Ad esempio, si può comprare una penna bic (fatta con derivati ​​del petrolio dall'industria) per scrivere qualcosa che induca tutti a non produrre più penne inquinanti.

L'algoritmo deve poter adeguare un punteggio negativo (per l'acquisto della penna di plastica) all'esito positivo dell'effetto virtuoso del suo impiego concreto a favore della causa della Credibilità globale.

TERZA LEGGE DI CREDIBILITÀ (o credibilità INDIVIDUALE)

La credibilità di ogni individuo è individuale alla qualità del rispetto che è in grado di generare nel prossimo, inteso sia come individuo che come collettività di riferimento (micro e macro).

Cioè a dire che: ciascuno si deve poter dotare di strumenti, di registrazione specifica delle reazioni proprie ad ogni azione/inazione altrui, al fine di consentire all'algoritmo di tradurre una reazione personale in un giudizio positivo, negativo o neutro, circa la credibilità del soggetto in questione;

tale giudizio deve tradursi in un valore numerico da computare algebricamente nel patrimonio virtuale del soggetto sottoposto a valutazione, il quale crescerà o decrescerà in termini di ReputCoin (termine che definisce quindi il potere di acquisto di ciascuno).

QUARTA LEGGE DI CREDIBILITÀ (o legge di IMMATERIALITÀ)

Nessuna forma di mezzo di scambio materiale (denaro o permuta) è ammissibile.

Non può esistere alcun detentore né emittente di denaro.

Ogni bene e servizio può essere goduto solo in cambio di ReputCoin.

Nessuna moneta è ammessa al cambio col ReputCoin.

QUINTA LEGGE DI CREDIBILITÀ (o legge di GARANZIA)

Fatta salva la “PRIMA LEGGE DI CREDIBILITÀ”, nessun comportamento individuale può subire un giudizio etico precostituito: l'egoismo o l'altruismo, ad esempio, non sono di per sé giusti o sbagliati.
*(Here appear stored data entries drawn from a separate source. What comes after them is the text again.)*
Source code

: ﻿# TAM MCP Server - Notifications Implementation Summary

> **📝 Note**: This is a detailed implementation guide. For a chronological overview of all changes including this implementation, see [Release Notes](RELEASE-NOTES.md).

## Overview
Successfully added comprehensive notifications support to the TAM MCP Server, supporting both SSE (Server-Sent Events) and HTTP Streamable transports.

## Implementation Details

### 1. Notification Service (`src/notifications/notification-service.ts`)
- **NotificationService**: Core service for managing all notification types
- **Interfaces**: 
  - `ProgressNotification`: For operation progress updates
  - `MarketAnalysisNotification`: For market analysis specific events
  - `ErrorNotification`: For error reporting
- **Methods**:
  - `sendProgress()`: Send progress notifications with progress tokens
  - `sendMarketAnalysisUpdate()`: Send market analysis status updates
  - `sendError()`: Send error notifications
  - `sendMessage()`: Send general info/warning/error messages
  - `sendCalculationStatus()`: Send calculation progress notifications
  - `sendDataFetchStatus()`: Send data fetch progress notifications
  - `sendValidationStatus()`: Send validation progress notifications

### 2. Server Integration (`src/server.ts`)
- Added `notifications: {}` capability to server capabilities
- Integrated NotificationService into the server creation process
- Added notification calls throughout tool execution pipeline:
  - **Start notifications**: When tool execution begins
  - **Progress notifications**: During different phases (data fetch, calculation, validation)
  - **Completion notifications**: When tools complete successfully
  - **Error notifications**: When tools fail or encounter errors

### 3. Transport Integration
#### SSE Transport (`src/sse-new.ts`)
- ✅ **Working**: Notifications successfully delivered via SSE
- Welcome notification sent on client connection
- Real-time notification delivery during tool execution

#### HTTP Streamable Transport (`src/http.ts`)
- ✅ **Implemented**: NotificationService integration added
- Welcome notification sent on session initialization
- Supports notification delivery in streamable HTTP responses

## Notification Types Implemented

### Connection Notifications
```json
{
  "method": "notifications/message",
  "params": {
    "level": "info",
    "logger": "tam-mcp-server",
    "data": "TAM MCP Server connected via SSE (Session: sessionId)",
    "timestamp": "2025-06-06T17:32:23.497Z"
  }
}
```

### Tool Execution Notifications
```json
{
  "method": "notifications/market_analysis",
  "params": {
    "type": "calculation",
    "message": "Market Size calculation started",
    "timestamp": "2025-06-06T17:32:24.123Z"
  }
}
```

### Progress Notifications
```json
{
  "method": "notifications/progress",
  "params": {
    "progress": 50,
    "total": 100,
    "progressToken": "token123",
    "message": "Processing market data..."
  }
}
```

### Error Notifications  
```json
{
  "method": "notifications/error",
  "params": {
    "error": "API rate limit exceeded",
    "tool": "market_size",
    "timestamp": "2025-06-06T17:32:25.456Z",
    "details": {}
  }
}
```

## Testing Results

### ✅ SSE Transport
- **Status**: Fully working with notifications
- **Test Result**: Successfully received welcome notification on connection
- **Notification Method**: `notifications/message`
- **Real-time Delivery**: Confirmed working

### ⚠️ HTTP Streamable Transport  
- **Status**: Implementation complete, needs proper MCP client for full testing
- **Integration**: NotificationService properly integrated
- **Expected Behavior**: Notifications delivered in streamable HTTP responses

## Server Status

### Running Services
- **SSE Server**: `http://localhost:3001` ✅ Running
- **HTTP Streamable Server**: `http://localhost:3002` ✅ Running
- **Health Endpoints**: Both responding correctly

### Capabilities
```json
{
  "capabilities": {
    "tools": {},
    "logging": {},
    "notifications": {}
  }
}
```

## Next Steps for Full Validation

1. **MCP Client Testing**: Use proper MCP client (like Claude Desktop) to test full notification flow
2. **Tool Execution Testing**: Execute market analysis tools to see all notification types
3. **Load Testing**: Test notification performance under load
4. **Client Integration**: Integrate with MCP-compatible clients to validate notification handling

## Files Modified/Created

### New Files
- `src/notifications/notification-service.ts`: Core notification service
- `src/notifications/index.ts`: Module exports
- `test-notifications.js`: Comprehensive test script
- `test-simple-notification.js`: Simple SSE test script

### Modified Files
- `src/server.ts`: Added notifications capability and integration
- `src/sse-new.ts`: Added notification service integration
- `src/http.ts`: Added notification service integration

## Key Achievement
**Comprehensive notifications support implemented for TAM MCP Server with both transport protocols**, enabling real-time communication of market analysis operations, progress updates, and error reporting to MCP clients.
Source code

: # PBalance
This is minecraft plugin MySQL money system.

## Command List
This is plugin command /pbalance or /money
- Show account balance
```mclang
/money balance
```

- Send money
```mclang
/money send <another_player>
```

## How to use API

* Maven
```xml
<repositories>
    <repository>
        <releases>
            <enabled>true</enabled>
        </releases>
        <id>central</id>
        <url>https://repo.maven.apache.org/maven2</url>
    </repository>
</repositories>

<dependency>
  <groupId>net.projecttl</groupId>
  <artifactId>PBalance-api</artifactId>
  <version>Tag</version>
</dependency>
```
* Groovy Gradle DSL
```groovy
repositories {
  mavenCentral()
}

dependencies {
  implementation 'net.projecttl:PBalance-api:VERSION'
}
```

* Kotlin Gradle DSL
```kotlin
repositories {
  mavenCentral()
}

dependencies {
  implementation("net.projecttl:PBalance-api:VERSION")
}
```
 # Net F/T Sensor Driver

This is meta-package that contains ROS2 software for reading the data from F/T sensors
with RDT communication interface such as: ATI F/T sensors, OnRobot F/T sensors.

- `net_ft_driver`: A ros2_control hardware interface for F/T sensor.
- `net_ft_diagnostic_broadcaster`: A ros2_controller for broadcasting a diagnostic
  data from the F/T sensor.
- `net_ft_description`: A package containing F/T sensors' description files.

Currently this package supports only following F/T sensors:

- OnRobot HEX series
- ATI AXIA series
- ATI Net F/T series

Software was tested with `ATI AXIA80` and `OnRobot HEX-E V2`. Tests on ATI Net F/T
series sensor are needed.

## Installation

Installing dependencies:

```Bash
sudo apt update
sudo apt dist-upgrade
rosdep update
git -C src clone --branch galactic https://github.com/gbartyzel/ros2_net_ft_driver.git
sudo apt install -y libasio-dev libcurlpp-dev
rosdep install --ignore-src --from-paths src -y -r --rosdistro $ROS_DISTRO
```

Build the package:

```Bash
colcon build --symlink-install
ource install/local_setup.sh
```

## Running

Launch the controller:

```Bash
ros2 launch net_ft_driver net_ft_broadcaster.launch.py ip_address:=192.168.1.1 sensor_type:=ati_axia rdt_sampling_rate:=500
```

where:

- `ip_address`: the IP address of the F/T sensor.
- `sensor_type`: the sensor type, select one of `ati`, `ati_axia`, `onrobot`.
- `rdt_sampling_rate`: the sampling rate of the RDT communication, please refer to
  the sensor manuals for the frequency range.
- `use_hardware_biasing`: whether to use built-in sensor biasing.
Ogni condotta deve essere “quotata” dall'algoritmo interamente in funzione della reazione dal pianeta Terra e da chi percepisce la condotta stessa.
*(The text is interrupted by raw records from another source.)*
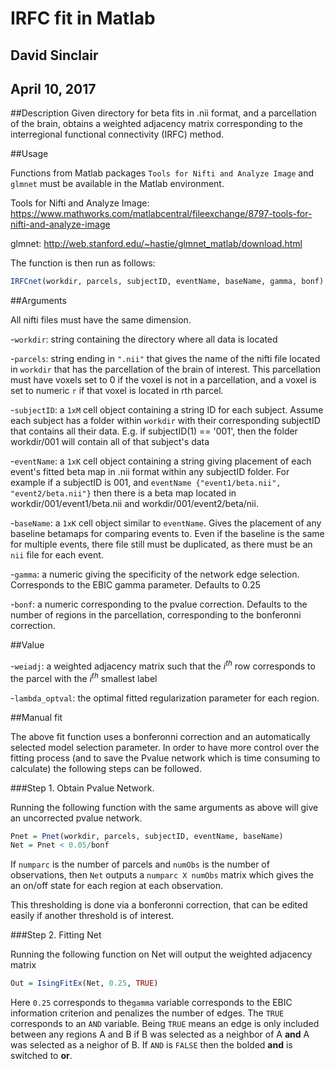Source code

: IRFC fit in Matlab
======================
David Sinclair  
------------------
April 10, 2017
-------------------  

##Description
Given directory for beta fits in .nii format, and a parcellation of the brain, obtains a weighted adjacency matrix corresponding to the interregional functional connectivity (IRFC) method. 

##Usage

Functions from Matlab packages `Tools for Nifti and Analyze Image` and `glmnet` must be available in the Matlab environment.

Tools for Nifti and Analyze Image: https://www.mathworks.com/matlabcentral/fileexchange/8797-tools-for-nifti-and-analyze-image

glmnet: http://web.stanford.edu/~hastie/glmnet_matlab/download.html

The function is then run as follows:


```r
IRFCnet(workdir, parcels, subjectID, eventName, baseName, gamma, bonf)
```

##Arguments

All nifti files must have the same dimension.

-`workdir`: string containing the directory where all data is located

-`parcels`: string ending in `".nii"` that gives the name of the nifti file located in `workdir` that has the parcellation of the brain of interest.  This parcellation must have voxels set to 0 if the voxel is not in a parcellation, and a voxel is set to numeric `r` if that voxel is located in rth parcel. 

-`subjectID`: a `1xM` cell object containing a string ID for each subject.  Assume each subject has a folder within `workdir` with their corresponding subjectID that contains all their data.  E.g. if subjectID(1) == '001', then the folder workdir/001 will contain all of that subject's data

-`eventName`: a `1xK` cell object containing a string giving placement of each event's fitted beta map in .nii format within any subjectID folder.  For example if a subjectID is 001, and `eventName {"event1/beta.nii", "event2/beta.nii"}` then there is a beta map located in workdir/001/event1/beta.nii and workdir/001/event2/beta/nii.

-`baseName`: a `1xK` cell object similar to `eventName`.  Gives the placement of any baseline betamaps for comparing events to. Even if the baseline is the same for multiple events, there file still must be duplicated, as there must be an `nii` file for each event.

-`gamma`: a numeric giving the specificity of the network edge selection.  Corresponds to the EBIC gamma parameter.  Defaults to 0.25

-`bonf`: a numeric corresponding to the pvalue correction.  Defaults to the number of regions in the parcellation, corresponding to the bonferonni correction.


##Value

-`weiadj`: a weighted adjacency matrix such that the $i^{th}$ row corresponds to the parcel with the $i^{th}$ smallest label

-`lambda_optval`: the optimal fitted regularization parameter for each region.


##Manual fit

The above fit function uses a bonferonni correction and an automatically selected model selection parameter.  In order to have more control over the fitting process (and to save the Pvalue network which is time consuming to calculate) the following steps can be followed.

###Step 1. Obtain Pvalue Network. 

Running the following function with the same arguments as above will give an uncorrected pvalue network. 


```r
Pnet = Pnet(workdir, parcels, subjectID, eventName, baseName) 
Net = Pnet < 0.05/bonf
```

If `numparc` is the number of parcels and `numObs` is the number of observations, then `Net` outputs a `numparc X numObs` matrix which gives the an on/off state for each region at each observation.

This thresholding is done via a bonferonni correction, that can be edited easily if another threshold is of interest.


###Step 2. Fitting Net

Running the following function on Net will output the weighted adjacency matrix


```r
Out = IsingFitEx(Net, 0.25, TRUE)
```

Here `0.25` corresponds to the`gamma` variable corresponds to the EBIC information criterion and penalizes the number of edges.  The `TRUE` corresponds to an `AND` variable.  Being `TRUE` means an edge is only included between any regions A and B if B was selected as a neighbor of A **and** A was selected as a neighor of B.  If `AND` is `FALSE` then the bolded **and** is switched to **or**.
Ciò deve portare alla emersione della vera natura di ciascun individuo e della collettività di cui fa parte. Solo così potranno formarsi aggregazioni omogenee (per credibilità) e scoprirle giocarsi la credibilità, a livello planetario, negli algoritmi partitaca.

I valori fondanti di una collettività (ad esempio, il velo islamico o Hijab) verranno sottoposti al vaglio di credibilità di collettività diverse, cosicché lo stesso potere di acquisto (in termini di ReputCoin) di chi sostiene quei valori sarà quotato positivamente o negativamente, costringendo i valori meno sostenibili a scomparire dalla faccia della Terra.
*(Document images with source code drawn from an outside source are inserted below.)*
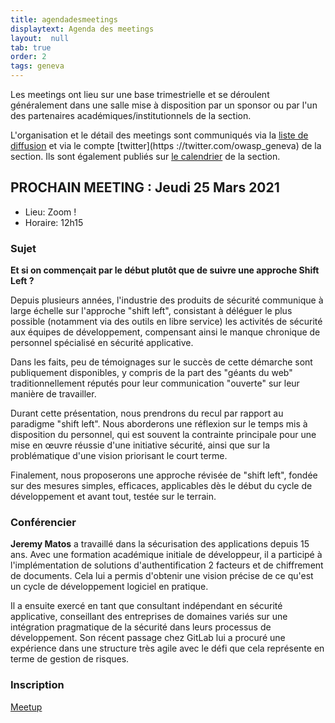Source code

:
 ```yaml
---
title: agendadesmeetings
displaytext: Agenda des meetings
layout:  null
tab: true
order: 2
tags: geneva
---
```


Les meetings ont lieu sur une base trimestrielle et se déroulent généralement dans une salle mise à disposition par un sponsor ou par l'un des partenaires académiques/institutionnels de la section.

L'organisation et le détail des meetings sont communiqués via la [liste de diffusion](https://groups.google.com/a/owasp.org/forum/#!forum/geneva-chapter) et via le compte [twitter](https
://twitter.com/owasp_geneva) de la section. 
Ils sont également publiés sur [le calendrier](https://calendar.google.com/calendar/embed?src=owasp.org_durrij6j25be74fb82ls9868lk%40group.calendar.google.com&ctz=Europe%2FZurich) de la section.

## PROCHAIN MEETING : Jeudi 25 Mars 2021

- Lieu: Zoom !
- Horaire: 12h15

### Sujet

**Et si on commençait par le début plutôt que de suivre une approche Shift Left ?**

Depuis plusieurs années, l'industrie des produits de sécurité communique à large échelle sur l'approche "shift left", consistant à déléguer le plus possible (notamment via des outils en libre service) les activités de sécurité aux équipes de développement, compensant ainsi le manque chronique de personnel spécialisé en sécurité applicative.

Dans les faits, peu de témoignages sur le succès de cette démarche sont publiquement disponibles, y compris de la part des "géants du web" traditionnellement réputés pour leur communication "ouverte" sur leur manière de travailler.

Durant cette présentation, nous prendrons du recul par rapport au paradigme "shift left". Nous aborderons une réflexion sur le temps mis à disposition du personnel, qui est souvent la contrainte principale pour une mise en œuvre réussie d'une initiative sécurité, ainsi que sur la problématique d'une vision priorisant le court terme.

Finalement, nous proposerons une approche révisée de "shift left", fondée sur des mesures simples, efficaces, applicables dès le début du cycle de développement et avant tout, testée sur le terrain.


### Conférencier

**Jeremy Matos** a travaillé dans la sécurisation des applications depuis 15 ans.
Avec une formation académique initiale de développeur, il a participé à l'implémentation de solutions d'authentification 2 facteurs et de chiffrement de documents.
Cela lui a permis d'obtenir une vision précise de ce qu'est un cycle de développement logiciel en pratique.

Il a ensuite exercé en tant que consultant indépendant en sécurité applicative, conseillant des entreprises de domaines variés sur une intégration pragmatique de la sécurité dans leurs processus de développement.
Son récent passage chez GitLab lui a procuré une expérience dans une structure très agile avec le défi que cela représente en terme de gestion de risques.


### Inscription

[Meetup](https://www.meetup.com/OWASP-Geneva-Chapter/)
Le armi e chi le saranno destinate a scomparire, in quanto portatori di valori non credibili, secondo la PRIMA LEGGE DI CREDIBILITÀ. Così come ogni altra condotta che non sostenga ed amplifica la piena e libera espressione di ogni individuo.

In un racconto contesto, non è ricco chi possiede di più, bensì chi fa l'uso più credibile di ciò che possiede; né è povero colui che non produce alcun bene materiale, se la sua inoperosità è comunque foriera di apprezzamento (per qualsivoglia ragione) da parte di alcuno. Ad esempio, il fannullone può essere quotato molto bene da chi è molto ricco di ReputCoin e trarne a sua volta ricchezza, a meno che la collettività sottragga punti ad entrambi.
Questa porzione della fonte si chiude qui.